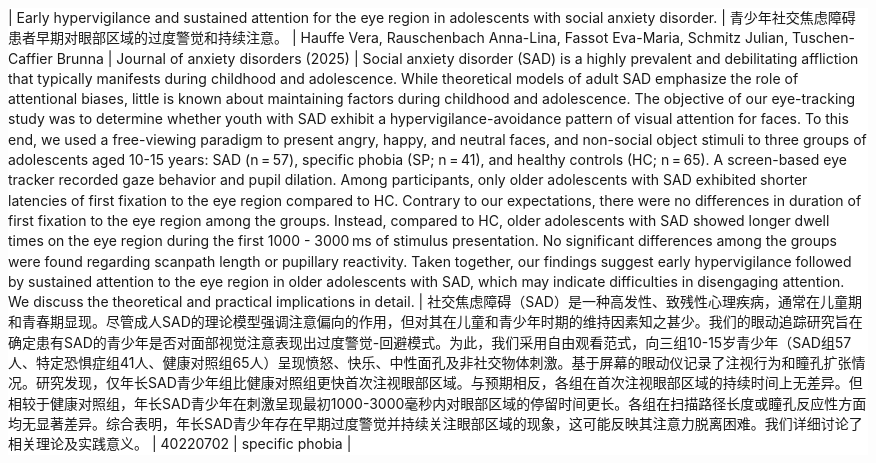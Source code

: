 | Early hypervigilance and sustained attention for the eye region in adolescents with social anxiety disorder.                                                                                                                                                                                                                          | 青少年社交焦虑障碍患者早期对眼部区域的过度警觉和持续注意。                                                                 | Hauffe Vera, Rauschenbach Anna-Lina, Fassot Eva-Maria, Schmitz Julian, Tuschen-Caffier Brunna                                  | Journal of anxiety disorders (2025)                                                   | Social anxiety disorder (SAD) is a highly prevalent and debilitating affliction that typically manifests during childhood and adolescence. While theoretical models of adult SAD emphasize the role of attentional biases, little is known about maintaining factors during childhood and adolescence. The objective of our eye-tracking study was to determine whether youth with SAD exhibit a hypervigilance-avoidance pattern of visual attention for faces. To this end, we used a free-viewing paradigm to present angry, happy, and neutral faces, and non-social object stimuli to three groups of adolescents aged 10-15 years: SAD (n = 57), specific phobia (SP; n = 41), and healthy controls (HC; n = 65). A screen-based eye tracker recorded gaze behavior and pupil dilation. Among participants, only older adolescents with SAD exhibited shorter latencies of first fixation to the eye region compared to HC. Contrary to our expectations, there were no differences in duration of first fixation to the eye region among the groups. Instead, compared to HC, older adolescents with SAD showed longer dwell times on the eye region during the first 1000 - 3000 ms of stimulus presentation. No significant differences among the groups were found regarding scanpath length or pupillary reactivity. Taken together, our findings suggest early hypervigilance followed by sustained attention to the eye region in older adolescents with SAD, which may indicate difficulties in disengaging attention. We discuss the theoretical and practical implications in detail.                                                                                                                                                                                                                                                                                                                                                                                                                                                                                                                                                                                                                                                                                                                                                                                                                                                                | 社交焦虑障碍（SAD）是一种高发性、致残性心理疾病，通常在儿童期和青春期显现。尽管成人SAD的理论模型强调注意偏向的作用，但对其在儿童和青少年时期的维持因素知之甚少。我们的眼动追踪研究旨在确定患有SAD的青少年是否对面部视觉注意表现出过度警觉-回避模式。为此，我们采用自由观看范式，向三组10-15岁青少年（SAD组57人、特定恐惧症组41人、健康对照组65人）呈现愤怒、快乐、中性面孔及非社交物体刺激。基于屏幕的眼动仪记录了注视行为和瞳孔扩张情况。研究发现，仅年长SAD青少年组比健康对照组更快首次注视眼部区域。与预期相反，各组在首次注视眼部区域的持续时间上无差异。但相较于健康对照组，年长SAD青少年在刺激呈现最初1000-3000毫秒内对眼部区域的停留时间更长。各组在扫描路径长度或瞳孔反应性方面均无显著差异。综合表明，年长SAD青少年存在早期过度警觉并持续关注眼部区域的现象，这可能反映其注意力脱离困难。我们详细讨论了相关理论及实践意义。                                                                                                                                                                                                                                                                                                                                                                                                                                                                                                                                                                                                                                                                                                                                                                                                                                                                                                                                                                                                                                                                                                                                                                                                                                                                                                                                                                                                                                                                                                                                                                                                                                                                                                                                                                                                                                                                                                                                                                                                                              | 40220702 | specific phobia |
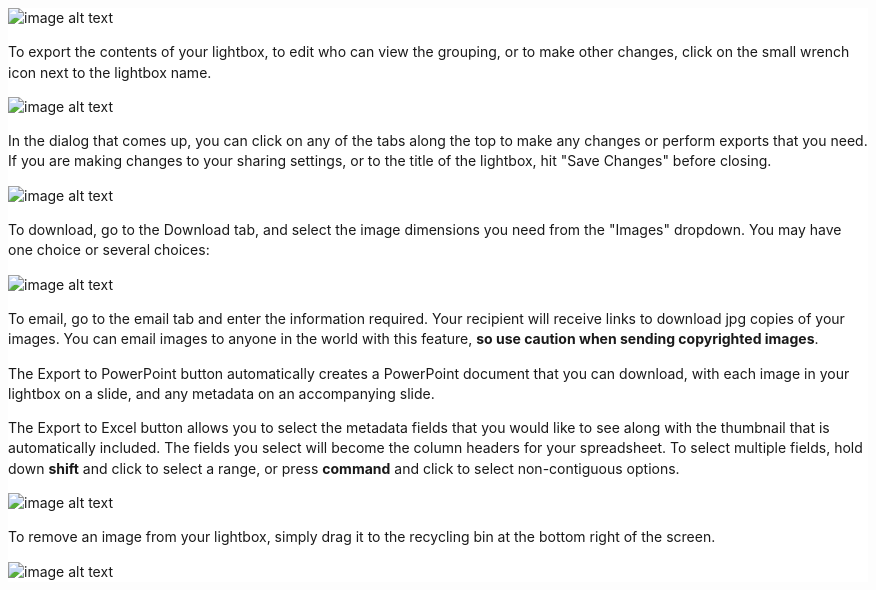 ![image alt text](images/piction/piction_lightbox-view-contents.jpg)

To export the contents of your lightbox, to edit who can view the grouping, or to make other changes, click on the small wrench icon next to the lightbox name. 

![image alt text](images/piction/piction_lightbox-wrench.jpg)

In the dialog that comes up, you can click on any of the tabs along the top to make any changes or perform exports that you need. If you are making changes to your sharing settings, or to the title of the lightbox, hit "Save Changes" before closing. 

![image alt text](images/piction/piction_lightbox-share.jpg)

To download, go to the Download tab, and select the image dimensions you need from the "Images" dropdown. You may have one choice or several choices:

![image alt text](images/piction/piction_lightbox-download.jpg)

To email, go to the email tab and enter the information required. Your recipient will receive links to download jpg copies of your images. You can email images to anyone in the world with this feature, **so use caution when sending copyrighted images**.

The Export to PowerPoint button automatically creates a PowerPoint document that you can download, with each image in your lightbox on a slide, and any metadata on an accompanying slide. 

The Export to Excel button allows you to select the metadata fields that you would like to see along with the thumbnail that is automatically included. The fields you select will become the column headers for your spreadsheet. To select multiple fields, hold down **shift** and click to select a range, or press **command** and click to select non-contiguous options.

![image alt text](images/piction/piction_excel-export.jpg)

To remove an image from your lightbox, simply drag it to the recycling bin at the bottom right of the screen.

![image alt text](images/piction/piction_lightbox-remove-image.jpg)

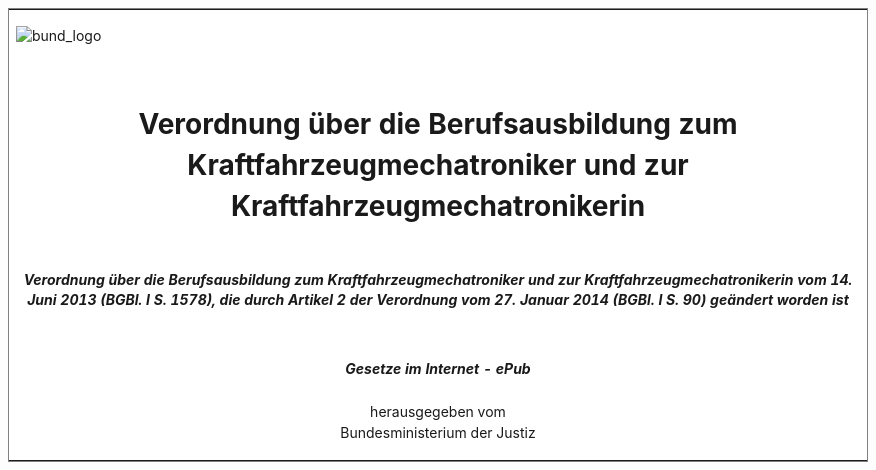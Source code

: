 <span id="DECKBLATT.html"></span>

<table border="0" frame="border" width="100%">

<tr valign="top">

<td align="left">

![bund\_logo](BfJ_2021_Web_de_de.gif)

</td>

<td align="right">

 

</td>

</tr>

<tr align="center" valign="middle">

<td colspan="2">

# Verordnung über die Berufsausbildung zum Kraftfahrzeugmechatroniker und zur Kraftfahrzeugmechatronikerin

</td>

</tr>

<tr align="center" valign="middle">

<td colspan="2">

##### Verordnung über die Berufsausbildung zum Kraftfahrzeugmechatroniker und zur Kraftfahrzeugmechatronikerin vom 14. Juni 2013 (BGBl. I S. 1578), die durch Artikel 2 der Verordnung vom 27. Januar 2014 (BGBl. I S. 90) geändert worden ist

</td>

</tr>

<tr align="center" valign="middle">

<td colspan="2">

  
  

##### Gesetze im Internet - ePub  
  
herausgegeben vom  
Bundesministerium der Justiz

</td>

</tr>

<tr align="center" valign="bottom">
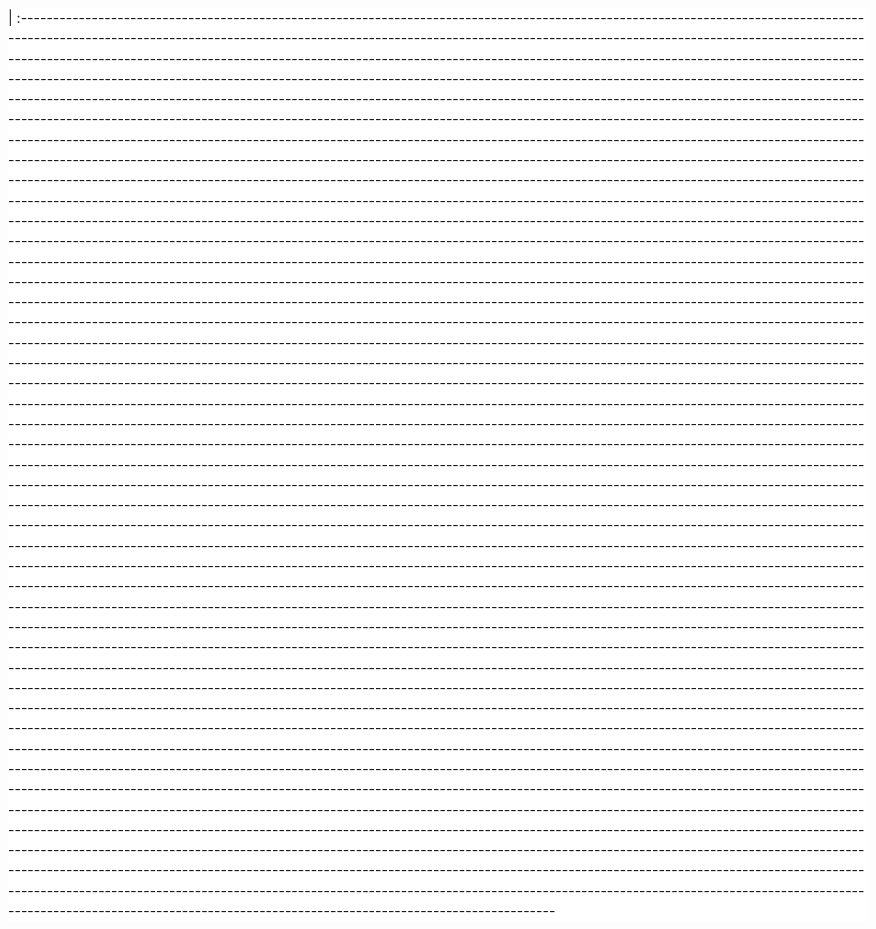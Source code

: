 |
:-------------------------------------------------------------------------------------------------------------------------------------------------------------------------------------------------------------------------------------------------------------------------------------------------------------------------------------------------------------------------------------------------------------------------------------------------------------------------------------------------------------------------------------------------------------------------------------------------------------------------------------------------------------------------------------------------------------------------------------------------------------------------------------------------------------------------------------------------------------------------------------------------------------------------------------------------------------------------------------------------------------------------------------------------------------------------------------------------------------------------------------------------------------------------------------------------------------------------------------------------------------------------------------------------------------------------------------------------------------------------------------------------------------------------------------------------------------------------------------------------------------------------------------------------------------------------------------------------------------------------------------------------------------------------------------------------------------------------------------------------------------------------------------------------------------------------------------------------------------------------------------------------------------------------------------------------------------------------------------------------------------------------------------------------------------------------------------------------------------------------------------------------------------------------------------------------------------------------------------------------------------------------------------------------------------------------------------------------------------------------------------------------------------------------------------------------------------------------------------------------------------------------------------------------------------------------------------------------------------------------------------------------------------------------------------------------------------------------------------------------------------------------------------------------------------------------------------------------------------------------------------------------------------------------------------------------------------------------------------------------------------------------------------------------------------------------------------------------------------------------------------------------------------------------------------------------------------------------------------------------------------------------------------------------------------------------------------------------------------------------------------------------------------------------------------------------------------------------------------------------------------------------------------------------------------------------------------------------------------------------------------------------------------------------------------------------------------------------------------------------------------------------------------------------------------------------------------------------------------------------------------------------------------------------------------------------------------------------------------------------------------------------------------------------------------------------------------------------------------------------------------------------------------------------------------------------------------------------------------------------------------------------------------------------------------------------------------------------------------------------------------------------------------------------------------------------------------------------------------------------------------------------------------------------------------------------------------------------------------------------------------------------------------------------------------------------------------------------------------------------------------------------------------------------------------------------------------------------------------------------------------------------------------------------------------------------------------------------------------------------------------------------------------------------------------------------------------------------------------------------------------------------------------------------------------------------------------------------------------------------------------------------------------------------------------------------------------------------------------------------------------------------------------------------------------------------------------------------------------------------------------------------------------------------------------------------------------------------------------------------------------------------------------------------------------------------------------------------------------------------------------------------------------------------------------------------------------------------------------------------------------------------------------------------------------------------------------------------------------------------------------------------------------------------------------------------------------------------------------------------------------------------------------------------------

▶ **Assigned task**: Find how many lines of the material carry the string "wrench". Only the number should be in the answer.

▶ **Exercise solution**: 2